What to do: Reproduce each line of the entries that carries "cmdlets".
------------
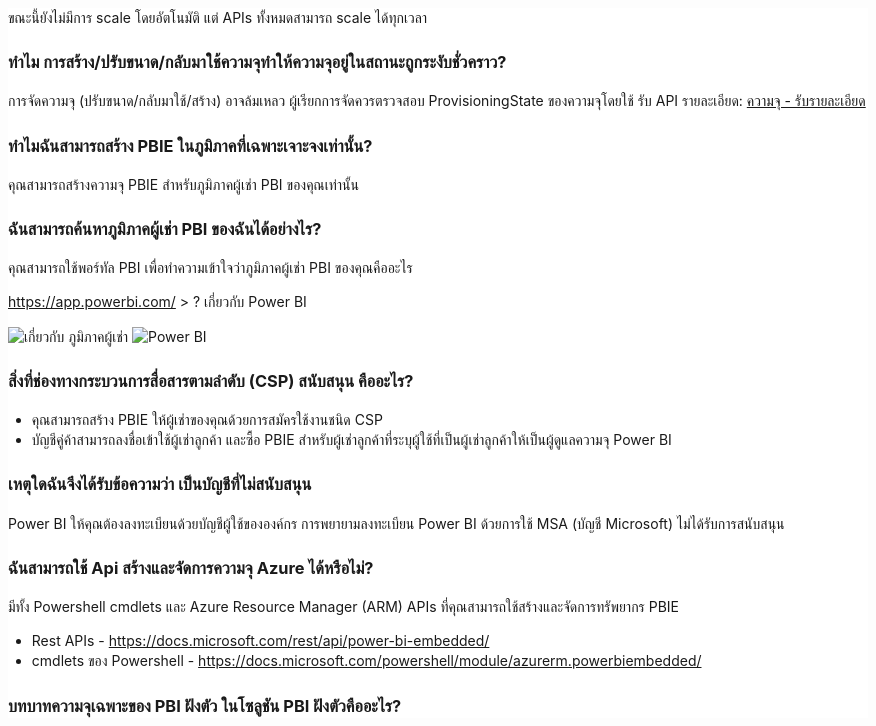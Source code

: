 ขณะนี้ยังไม่มีการ scale โดยอัตโนมัติ แต่ APIs ทั้งหมดสามารถ scale ได้ทุกเวลา

### <a name="why-creatingscalingresuming-a-capacity-results-in-putting-the-capacity-into-a-suspended-state"></a>ทำไม การสร้าง/ปรับขนาด/กลับมาใช้ความจุทำให้ความจุอยู่ในสถานะถูกระงับชั่วคราว?

การจัดความจุ (ปรับขนาด/กลับมาใช้/สร้าง) อาจล้มเหลว ผู้เรียกการจัดควรตรวจสอบ ProvisioningState ของความจุโดยใช้ รับ API รายละเอียด: [ความจุ - รับรายละเอียด](https://docs.microsoft.com/rest/api/power-bi-embedded/capacities/getdetails)

### <a name="why-can-i-only-create-pbie-in-a-specific-region"></a>ทำไมฉันสามารถสร้าง PBIE ในภูมิภาคที่เฉพาะเจาะจงเท่านั้น?

คุณสามารถสร้างความจุ PBIE สำหรับภูมิภาคผู้เช่า PBI ของคุณเท่านั้น

### <a name="how-can-i-find-what-is-my-pbi-tenant-region"></a>ฉันสามารถค้นหาภูมิภาคผู้เช่า PBI ของฉันได้อย่างไร?

คุณสามารถใช้พอร์ทัล PBI เพื่อทำความเข้าใจว่าภูมิภาคผู้เช่า PBI ของคุณคืออะไร

https://app.powerbi.com/ > ? เกี่ยวกับ Power BI

![เกี่ยวกับ ภูมิภาคผู้เช่า](media/embedded-faq/about-01.png)
![Power BI](media/embedded-faq/tenant-location-01.png)

### <a name="what-is-supported-with-the-communicating-sequential-processes-csp-channel"></a>สิ่งที่ช่องทางกระบวนการสื่อสารตามลำดับ (CSP) สนับสนุน คืออะไร?

* คุณสามารถสร้าง PBIE ให้ผู้เช่าของคุณด้วยการสมัครใช้งานชนิด CSP
* บัญชีคู่ค้าสามารถลงชื่อเข้าใช้ผู้เช่าลูกค้า และซื้อ PBIE สำหรับผู้เช่าลูกค้าที่ระบุผู้ใช้ที่เป็นผู้เช่าลูกค้าให้เป็นผู้ดูแลความจุ Power BI

### <a name="why-do-i-get-an-unsupported-account-message"></a>เหตุใดฉันจึงได้รับข้อความว่า เป็นบัญชีที่ไม่สนับสนุน

Power BI ให้คุณต้องลงทะเบียนด้วยบัญชีผู้ใช้ขององค์กร การพยายามลงทะเบียน Power BI ด้วยการใช้ MSA (บัญชี Microsoft) ไม่ได้รับการสนับสนุน

### <a name="can-i-use-apis-to-create--manage-azure-capacities"></a>ฉันสามารถใช้ Api สร้างและจัดการความจุ Azure ได้หรือไม่?

มีทั้ง Powershell cmdlets และ Azure Resource Manager (ARM) APIs ที่คุณสามารถใช้สร้างและจัดการทรัพยากร PBIE

* Rest APIs - https://docs.microsoft.com/rest/api/power-bi-embedded/
* cmdlets ของ Powershell - https://docs.microsoft.com/powershell/module/azurerm.powerbiembedded/

### <a name="what-is-the-pbi-embedded-dedicated-capacity-role-in-a-pbi-embedded-solution"></a>บทบาทความจุเฉพาะของ PBI ฝังตัว ในโซลูชัน PBI ฝังตัวคืออะไร?
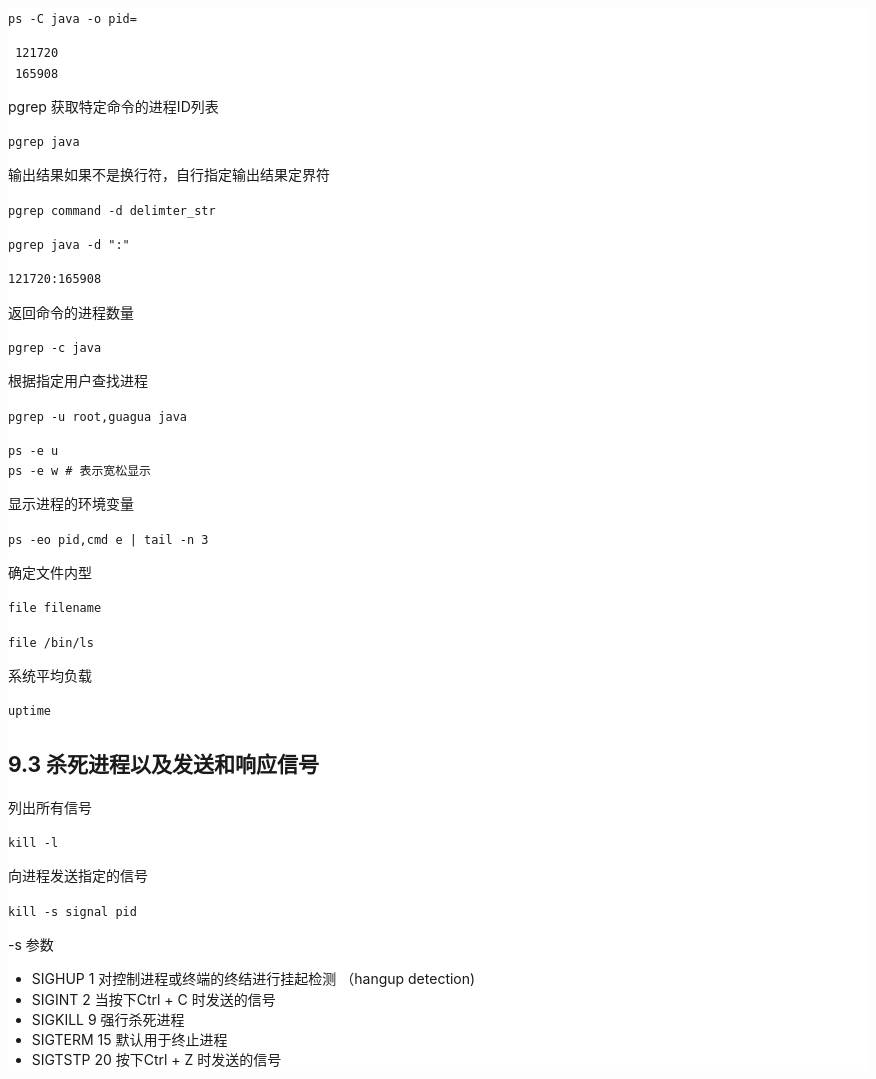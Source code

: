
 ```shell
ps -C java -o pid=
```
```
 121720
 165908
```

pgrep 获取特定命令的进程ID列表
```shell
pgrep java
```
输出结果如果不是换行符，自行指定输出结果定界符
```shell
pgrep command -d delimter_str
```
```shell
pgrep java -d ":"
```
```
121720:165908
```
返回命令的进程数量
```shell
pgrep -c java
```
根据指定用户查找进程
```shell
pgrep -u root,guagua java
```

```shell
ps -e u 
ps -e w # 表示宽松显示
```
显示进程的环境变量
```shell
ps -eo pid,cmd e | tail -n 3
```

确定文件内型
```shell
file filename
```
```shell
file /bin/ls
```
系统平均负载
```shell
uptime
```

## 9.3 杀死进程以及发送和响应信号

列出所有信号
```shell
kill -l
```
向进程发送指定的信号
```shell
kill -s signal pid
```
-s 参数
- SIGHUP 1 对控制进程或终端的终结进行挂起检测 （hangup detection)
- SIGINT 2 当按下Ctrl + C 时发送的信号
- SIGKILL 9 强行杀死进程
- SIGTERM 15 默认用于终止进程
- SIGTSTP 20 按下Ctrl + Z 时发送的信号
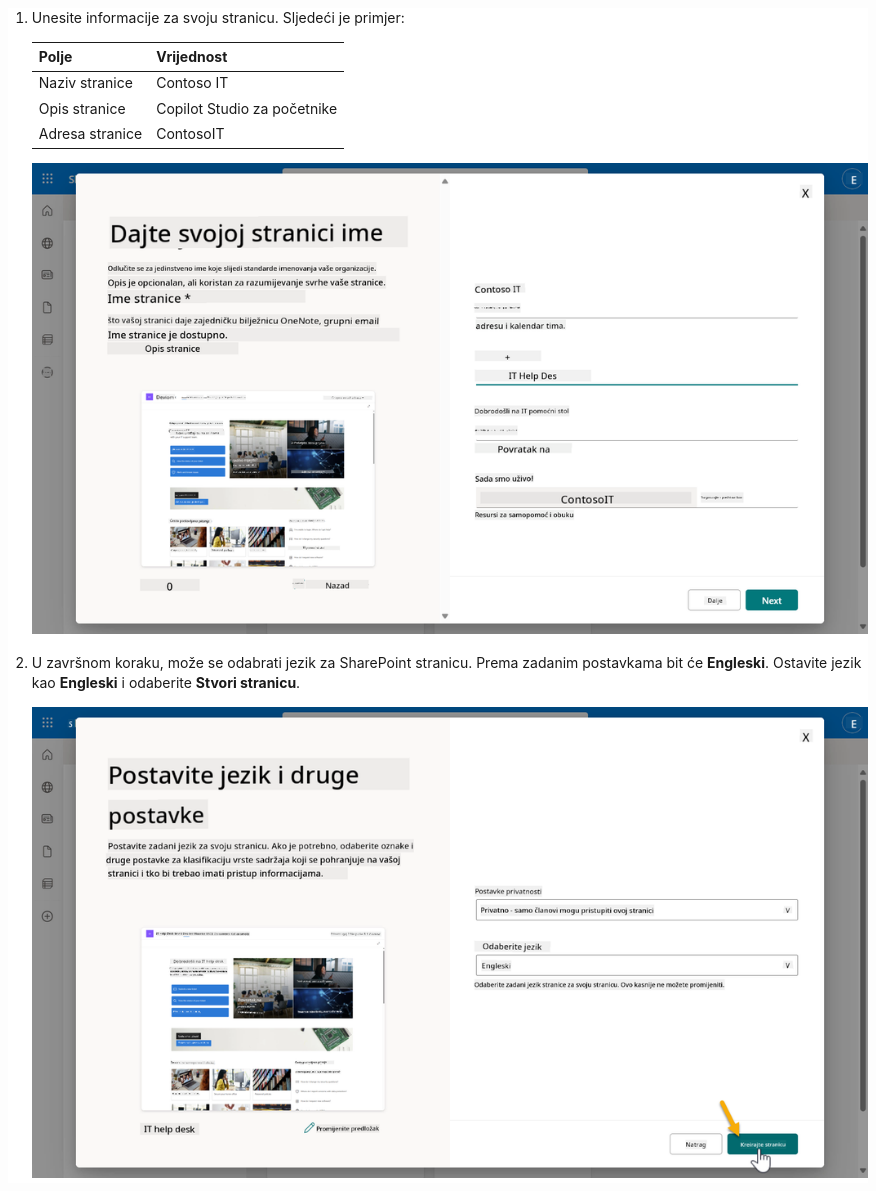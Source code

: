 1. Unesite informacije za svoju stranicu. Sljedeći je primjer:

    | Polje | Vrijednost |
    | --- | --- |
    | Naziv stranice | Contoso IT |
    | Opis stranice | Copilot Studio za početnike |
    | Adresa stranice | ContosoIT |

    ![Informacije o stranici](../../../../../translated_images/0.4_06_SiteDetails.a0a8d49f3df370e8663f49927f0b4416ab154f5bf9495bf7b84b070111db0a0c.hr.png)

1. U završnom koraku, može se odabrati jezik za SharePoint stranicu. Prema zadanim postavkama bit će **Engleski**. Ostavite jezik kao **Engleski** i odaberite **Stvori stranicu**.

    ![Jezik i druge opcije](../../../../../translated_images/0.4_07_LanguageOtherOptions.256f55ab0ef024b41fe6816d309a6713aa78daa6f45938b90f3bdd71938fb163.hr.png)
------------
Output for this task:
มีทั้ง Powershell cmdlets และ Azure Resource Manager (ARM) APIs ที่คุณสามารถใช้สร้างและจัดการทรัพยากร PBIE
* cmdlets ของ Powershell - https://docs.microsoft.com/powershell/module/azurerm.powerbiembedded/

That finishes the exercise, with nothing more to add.